The Indian government has undertaken some important steps to address the bad debt problem.  India’s Finance Ministry within the newly elected Modi administration shifted away from its historical tendency to recapitalize India’s public sector banks with taxpayer money.  Instead, it has publicly favored selling equity stakes in public sector banks to private investors in order to repair bank balance sheets.  The India’s Reserve Bank (RBI) has also recently instituted requirements that India’s banks replace their traditional ad-hoc approach to resolving non-repayment with a standardized system for classification and information sharing about perennial defaulters.  Such measures reflect a growing recognition amongst Indian policymakers that the extent of the bad debt problem can no longer be ignored.

Nevertheless, these measures are not enough.  In order to make meaningful strides in settling bad debts, and to prevent their re-occurrence in subsequent economic downturns, policymakers will need to address two key obstacles — chronic backlogs in India’s judicial system and the lack of a cohesive bankruptcy code in India.

India currently has no consistent framework for dealing with bankruptcies.  Companies in different industries face varying degrees of legal and government supervision in the liquidation process.  In many instances, supervised debt restructuring occurs only when companies face imminent crisis.  Further compounding this problem is the fact that court delays in India can cause bankruptcy proceedings to take years.  According to a well-publicized report written by current RBI governor Raghuram Rajan, the average time taken to close a business in India is 10 years, compared with 1.7 years in China.  This report also highlights abysmally low asset recovery rates in India—12% at the end of a bankruptcy process compared with China’s 36%.  
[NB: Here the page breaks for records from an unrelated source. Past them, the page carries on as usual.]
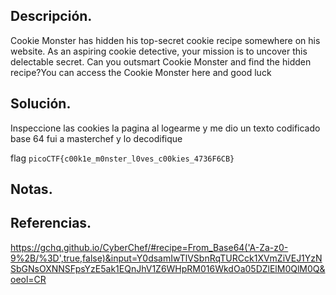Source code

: ## Descripción.

Cookie Monster has hidden his top-secret cookie recipe somewhere on his website. As an aspiring cookie detective, your mission is to uncover this delectable secret. Can you outsmart Cookie Monster and find the hidden recipe?You can access the Cookie Monster here and good luck

## Solución.

Inspeccione las cookies la pagina al logearme y me dio un texto codificado base 64 fui a masterchef y lo decodifique

flag
`picoCTF{c00k1e_m0nster_l0ves_c00kies_4736F6CB}`

## Notas.

## Referencias.

https://gchq.github.io/CyberChef/#recipe=From_Base64('A-Za-z0-9%2B/%3D',true,false)&input=Y0dsamIwTlVSbnRqTURCck1XVmZiVEJ1YzNSbGNsOXNNSFpsYzE5ak1EQnJhV1Z6WHpRM016WkdOa05DZlElM0QlM0Q&oeol=CR
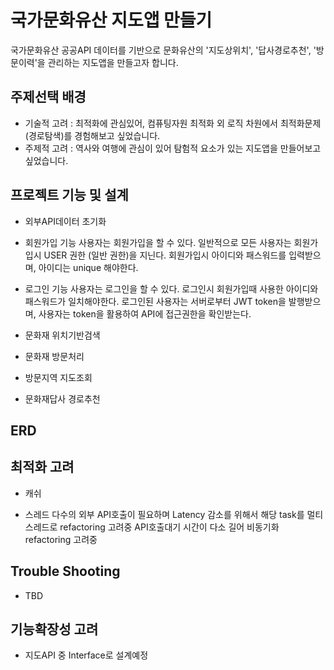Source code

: # 국가문화유산 지도앱 만들기
국가문화유산 공공API 데이터를 기반으로 문화유산의 '지도상위치', '답사경로추천', '방문이력'을 관리하는 지도앱을 만들고자 합니다.


## 주제선택 배경
- 기술적 고려 : 최적화에 관심있어, 컴퓨팅자원 최적화 외 로직 차원에서 최적화문제(경로탐색)를 경험해보고 싶었습니다. 
- 주제적 고려 : 역사와 여행에 관심이 있어 탐험적 요소가 있는 지도앱을 만들어보고 싶었습니다.


## 프로젝트 기능 및 설계
- 외부API데이터 초기화

- 회원가입 기능
사용자는 회원가입을 할 수 있다. 일반적으로 모든 사용자는 회원가입시 USER 권한 (일반 권한)을 지닌다.
회원가입시 아이디와 패스워드를 입력받으며, 아이디는 unique 해야한다.

- 로그인 기능
사용자는 로그인을 할 수 있다. 로그인시 회원가입때 사용한 아이디와 패스워드가 일치해야한다.
로그인된 사용자는 서버로부터 JWT token을 발행받으며, 사용자는 token을 활용하여 API에 접근권한을 확인받는다.

- 문화재 위치기반검색


- 문화재 방문처리

- 방문지역 지도조회

- 문화재답사 경로추천

  

## ERD





## 최적화 고려
- 캐쉬


- 스레드
다수의 외부 API호출이 필요하며 Latency 감소를 위해서 해당 task를 멀티스레드로 refactoring 고려중
API호출대기 시간이 다소 길어 비동기화 refactoring 고려중


## Trouble Shooting
- TBD



## 기능확장성 고려
- 지도API 중 Interface로 설계예정



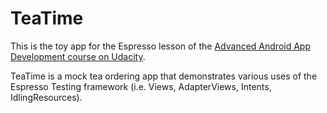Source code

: # TeaTime

This is the toy app for the Espresso lesson of the [Advanced Android App Development course on Udacity](https://www.udacity.com/course/advanced-android-app-development--ud855).

TeaTime is a mock tea ordering app that demonstrates various uses of the Espresso Testing framework (i.e. Views, AdapterViews, Intents, IdlingResources).
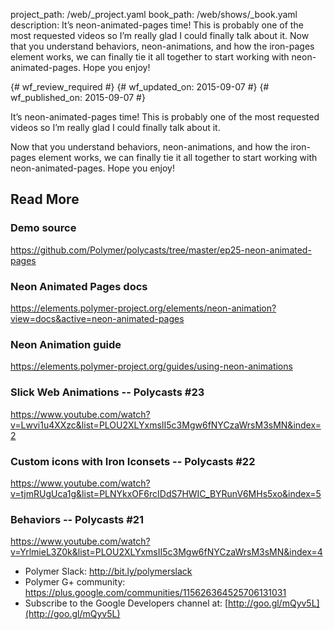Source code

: project_path: /web/_project.yaml
book_path: /web/shows/_book.yaml
description: It’s neon-animated-pages time! This is probably one of the most requested videos so I’m really glad I could finally talk about it. Now that you understand behaviors, neon-animations, and how the iron-pages element works, we can finally tie it all together to start working with neon-animated-pages. Hope you enjoy!

{# wf_review_required #}
{# wf_updated_on: 2015-09-07 #}
{# wf_published_on: 2015-09-07 #}

It’s neon-animated-pages time! This is probably one of the most requested videos so I’m really glad I could finally talk about it.

Now that you understand behaviors, neon-animations, and how the iron-pages element works, we can finally tie it all together to start working with neon-animated-pages. Hope you enjoy!

## Read More

### Demo source
<https://github.com/Polymer/polycasts/tree/master/ep25-neon-animated-pages>

### Neon Animated Pages docs
<https://elements.polymer-project.org/elements/neon-animation?view=docs&active=neon-animated-pages>

### Neon Animation guide
<https://elements.polymer-project.org/guides/using-neon-animations>

### Slick Web Animations -- Polycasts #23
<https://www.youtube.com/watch?v=Lwvi1u4XXzc&list=PLOU2XLYxmsII5c3Mgw6fNYCzaWrsM3sMN&index=2>

### Custom icons with Iron Iconsets -- Polycasts #22
<https://www.youtube.com/watch?v=tjmRUgUca1g&list=PLNYkxOF6rcIDdS7HWIC_BYRunV6MHs5xo&index=5>

### Behaviors -- Polycasts #21
<https://www.youtube.com/watch?v=YrlmieL3Z0k&list=PLOU2XLYxmsII5c3Mgw6fNYCzaWrsM3sMN&index=4>

- Polymer Slack: <http://bit.ly/polymerslack>
- Polymer G+ community: <https://plus.google.com/communities/115626364525706131031>
- Subscribe to the Google Developers channel at: [http://goo.gl/mQyv5L](http://goo.gl/mQyv5L)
There’s no doubt that the Indian government recognizes that bad debt can impair the country’s long term growth.  What remains to be seen is whether the Modi administration will undertake initiatives to create an organized bankruptcy code, one that does not fall victim to India’s judicial backlog.  The signs are encouraging.  The Bankruptcy Law Reform Committee, a committee recently constituted by the Finance Ministry, released a report recommending drastic changes to current laws and laying out a clear roadmap for implementation. The report uses definitive language to describe the limitations and inconsistencies of the current bankruptcy framework, and its recommendations borrow heavily from best practices in the US, Sweden, and the UK.  The report’s proposals, if implemented, could herald a new era in how India’s economy resolves bad debts.